I built a SplitString function and was able to start parsing out 2,3 and 5 word phrases but it isn't really getting me to where I need to get for full sentences.
Example [Notes_Comments]:
I want to get this
10:46 AM Talked to blah about blah 11:46 AM They said they didn’t know what I meant 12:46 PM Built a SplitString function and parsed words into a table with a word index 1:46 PM Good progress to identify words but not full strings 2:46 PM Removing noise words 3:46 PM Removing known categories of words 4:46 PM Trying to figure out how to remove repeat parts of the one string field. Notes Some duplicate stuff. Now some new stuff has been added. Notes Added a little more. Must deduplicate portions of text that appear more than once. Notes One more section.
From this
10:46 AM Talked to blah about blah 11:46 AM They said they didn’t know what I meant 12:46 PM Built a SplitString function and parsed words into a table with a word index 1:46 PM Good progress to identify words but not full strings 2:46 PM Removing noise words 3:46 PM Removing known categories of words Notes Some duplicate stuff 10:46 AM Talked to blah about blah 11:46 AM They said they didn’t know what I meant 12:46 PM Built a SplitString function and parsed words into a table with a word index 1:46 PM Good progress to identify words but not full strings 2:46 PM Removing noise words 3:46 PM Removing known categories of words 4:46 PM Trying to figure out how to remove repeat parts of the one string field.

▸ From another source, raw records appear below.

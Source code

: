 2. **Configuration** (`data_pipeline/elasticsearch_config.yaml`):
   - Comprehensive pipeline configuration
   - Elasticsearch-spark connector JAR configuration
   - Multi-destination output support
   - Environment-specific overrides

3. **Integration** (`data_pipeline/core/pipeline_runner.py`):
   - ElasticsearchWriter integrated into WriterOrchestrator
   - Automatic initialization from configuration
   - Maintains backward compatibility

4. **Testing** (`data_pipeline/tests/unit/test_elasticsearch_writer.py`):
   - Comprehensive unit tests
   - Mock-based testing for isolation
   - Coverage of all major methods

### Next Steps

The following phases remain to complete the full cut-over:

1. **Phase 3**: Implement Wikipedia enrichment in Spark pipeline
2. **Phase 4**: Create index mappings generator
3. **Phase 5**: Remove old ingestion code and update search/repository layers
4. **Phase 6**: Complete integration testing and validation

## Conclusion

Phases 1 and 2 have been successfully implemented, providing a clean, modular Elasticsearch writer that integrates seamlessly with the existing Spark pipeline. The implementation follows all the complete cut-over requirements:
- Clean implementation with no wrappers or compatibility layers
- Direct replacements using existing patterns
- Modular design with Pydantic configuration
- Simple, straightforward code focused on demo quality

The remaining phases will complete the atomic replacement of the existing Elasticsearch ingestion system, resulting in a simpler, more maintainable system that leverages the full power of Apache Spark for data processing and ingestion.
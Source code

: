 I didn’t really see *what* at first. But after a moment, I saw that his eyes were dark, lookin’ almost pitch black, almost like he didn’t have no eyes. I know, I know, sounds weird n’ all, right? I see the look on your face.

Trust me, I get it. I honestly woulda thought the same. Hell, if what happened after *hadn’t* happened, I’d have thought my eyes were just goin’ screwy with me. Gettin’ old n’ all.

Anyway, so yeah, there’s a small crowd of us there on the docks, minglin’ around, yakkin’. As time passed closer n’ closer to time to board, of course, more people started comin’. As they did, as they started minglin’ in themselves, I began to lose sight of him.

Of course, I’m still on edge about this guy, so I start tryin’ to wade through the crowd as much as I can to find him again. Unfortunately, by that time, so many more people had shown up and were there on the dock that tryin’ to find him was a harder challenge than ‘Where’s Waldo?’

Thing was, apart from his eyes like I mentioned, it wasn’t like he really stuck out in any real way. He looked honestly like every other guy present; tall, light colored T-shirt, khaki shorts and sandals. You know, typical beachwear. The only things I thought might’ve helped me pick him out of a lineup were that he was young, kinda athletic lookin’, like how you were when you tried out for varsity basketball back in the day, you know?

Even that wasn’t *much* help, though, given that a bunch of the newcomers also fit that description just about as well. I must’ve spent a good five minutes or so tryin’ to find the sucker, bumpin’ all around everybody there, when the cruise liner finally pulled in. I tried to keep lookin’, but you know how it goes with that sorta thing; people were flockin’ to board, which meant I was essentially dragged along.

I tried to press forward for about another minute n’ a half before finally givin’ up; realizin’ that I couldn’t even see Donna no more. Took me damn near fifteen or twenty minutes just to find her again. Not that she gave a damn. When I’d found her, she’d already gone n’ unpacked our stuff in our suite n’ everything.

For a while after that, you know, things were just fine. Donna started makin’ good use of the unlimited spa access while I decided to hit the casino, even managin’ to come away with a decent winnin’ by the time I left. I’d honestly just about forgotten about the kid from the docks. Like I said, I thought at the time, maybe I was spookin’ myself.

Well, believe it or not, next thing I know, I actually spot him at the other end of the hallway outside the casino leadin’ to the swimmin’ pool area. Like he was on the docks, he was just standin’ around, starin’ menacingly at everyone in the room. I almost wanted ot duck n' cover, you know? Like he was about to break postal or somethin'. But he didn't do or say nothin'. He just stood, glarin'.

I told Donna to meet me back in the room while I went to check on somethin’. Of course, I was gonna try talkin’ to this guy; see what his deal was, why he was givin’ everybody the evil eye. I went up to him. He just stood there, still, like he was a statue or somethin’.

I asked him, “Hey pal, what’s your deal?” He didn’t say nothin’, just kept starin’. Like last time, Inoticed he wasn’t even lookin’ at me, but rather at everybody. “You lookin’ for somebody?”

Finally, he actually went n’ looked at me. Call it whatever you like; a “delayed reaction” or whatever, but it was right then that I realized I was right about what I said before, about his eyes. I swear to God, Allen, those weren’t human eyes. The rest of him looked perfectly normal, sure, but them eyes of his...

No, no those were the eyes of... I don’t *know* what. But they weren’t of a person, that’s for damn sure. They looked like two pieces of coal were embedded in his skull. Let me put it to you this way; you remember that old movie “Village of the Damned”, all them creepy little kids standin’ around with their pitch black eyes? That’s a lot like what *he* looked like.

Notes Some duplicate stuff. Now some new stuff has been added. Notes Added a little more. Must deduplicate portions of text that appear more than once. 10:46 AM Talked to blah about blah 11:46 AM They said they didn’t know what I meant 12:46 PM Built a SplitString function and parsed words into a table with a word index 1:46 PM Good progress to identify words but not full strings 2:46 PM Removing noise words 3:46 PM Removing known categories of words 4:46 PM Trying to figure out how to remove repeat parts of the one string field. Notes Some duplicate stuff. Now some new stuff has been added. Notes Added a little more. Must deduplicate portions of text that appear more than once. Notes One more section.
Here is my SplitString function:
CREATE FUNCTION dbo.SplitString
(
#str NVARCHAR(max),
#separator CHAR(1)
)
RETURNS TABLE
AS
RETURN (
WITH tokens(p, a, b) AS (
SELECT
CAST(1 AS bigint),
CAST(1 AS bigint),
CHARINDEX(#separator, #str)
UNION all
SELECT
p + 1,
b + 1,
CHARINDEX(#separator, #str, b + 1)
FROM tokens
WHERE b > 0
)
SELECT
p-1 ItemIndex,
SUBSTRING(
#str,
a,
CASE WHEN b > 0 THEN b-a ELSE LEN(#str) END)
AS word
FROM tokens
);
GO

To help going forward I would recommend taking that "Notes" column off of the table it is currently on, and making a new table of "EntityId", and "Note". EntityId being that of the parent record you want to associate the note to. In this way you have a one-to-many relationship between your entity and notes.
This will require quite a bit of work to change over, but maintaining it will be much easier and prevent similar issues to the one you are currently having.
For a purely sql approach I would change the table relationships first. Perform your split, and insert each individual message into the new table. After doing that you can write a separate procedure for identifying duplicates and perform deletes on all but one of those.
I should note that below is an application approach.
If you choose to update your table relationships, implement it first, then de-duping will become a two-step process, but relatively simple to implement.
For de-duping, you have to account for the fact that you said punctuation is hit or miss.
I would split on the :??AM and :??PM syntax of your timestamps. You'll have to work out the syntax but that should help you identify where an entry begins and ends. Split those into a list, Trim() each one as you add it, if you don't need the punctuation at all, do a replace on "." and "," and other punctuation characters you don't want as you add them to your collection as well.
Now you have two options, if you went with the table update, you could insert all of the values and then filter for duplicates after, in either sql or in code.
Or you can create a new list, do some looping and add only unique items to this new list. If you kept your single column concat them into one string and update your db, or if you went with the one-to-many design perform an insert for each unique entry.
If you want to do less exact matching, build a hash for each substring. Perhaps "timestamp" + " " + first X chars + last Y chars. Then compare your hashes for equality, again keeping only one. I recommend this pattern because it looks from your example that duplicate notes have duplicate timestamps. If not try only first x and last y as a hash.
I highly recommend updating your table structure to save you similar headaches in the future. The rest is a little bit of regex, and string splitting and comparison. Also, experiment in debug with the hashing if you try to use it to make sure you don't cut out too much before committing it to your db.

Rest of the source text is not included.